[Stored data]

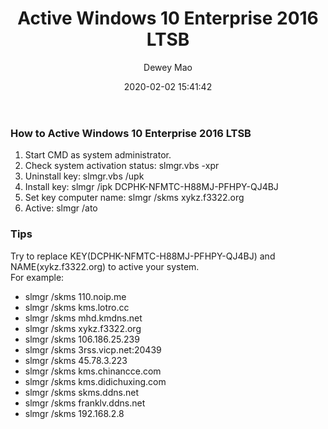 ﻿--- 
layout: post 
title: "Active Windows 10 Enterprise 2016 LTSB" 
date: 2020-02-02 15:41:42 
author: Dewey Mao 
categories: Solution 
--- 
### How to Active Windows 10 Enterprise 2016 LTSB
1. Start CMD as system administrator.
2. Check system activation status: slmgr.vbs -xpr
3. Uninstall key: slmgr.vbs /upk
4. Install key: slmgr /ipk DCPHK-NFMTC-H88MJ-PFHPY-QJ4BJ
5. Set key computer name: slmgr /skms xykz.f3322.org
6. Active: slmgr /ato

### Tips
Try to replace KEY(DCPHK-NFMTC-H88MJ-PFHPY-QJ4BJ) and NAME(xykz.f3322.org) to active your system.   
For example:   
- slmgr /skms 110.noip.me
- slmgr /skms kms.lotro.cc
- slmgr /skms mhd.kmdns.net
- slmgr /skms xykz.f3322.org
- slmgr /skms 106.186.25.239
- slmgr /skms 3rss.vicp.net:20439
- slmgr /skms 45.78.3.223
- slmgr /skms kms.chinancce.com
- slmgr /skms kms.didichuxing.com
- slmgr /skms skms.ddns.net
- slmgr /skms franklv.ddns.net
- slmgr /skms 192.168.2.8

**ABOUT THIS EXERCISE:**
Find "- slmgr /skms 110.noip.me" in the records above. Repeat its line and every later line exactly, through the last one.

**YOUR SOLUTION:**
- slmgr /skms 110.noip.me
- slmgr /skms kms.lotro.cc
- slmgr /skms mhd.kmdns.net
- slmgr /skms xykz.f3322.org
- slmgr /skms 106.186.25.239
- slmgr /skms 3rss.vicp.net:20439
- slmgr /skms 45.78.3.223
- slmgr /skms kms.chinancce.com
- slmgr /skms kms.didichuxing.com
- slmgr /skms skms.ddns.net
- slmgr /skms franklv.ddns.net
- slmgr /skms 192.168.2.8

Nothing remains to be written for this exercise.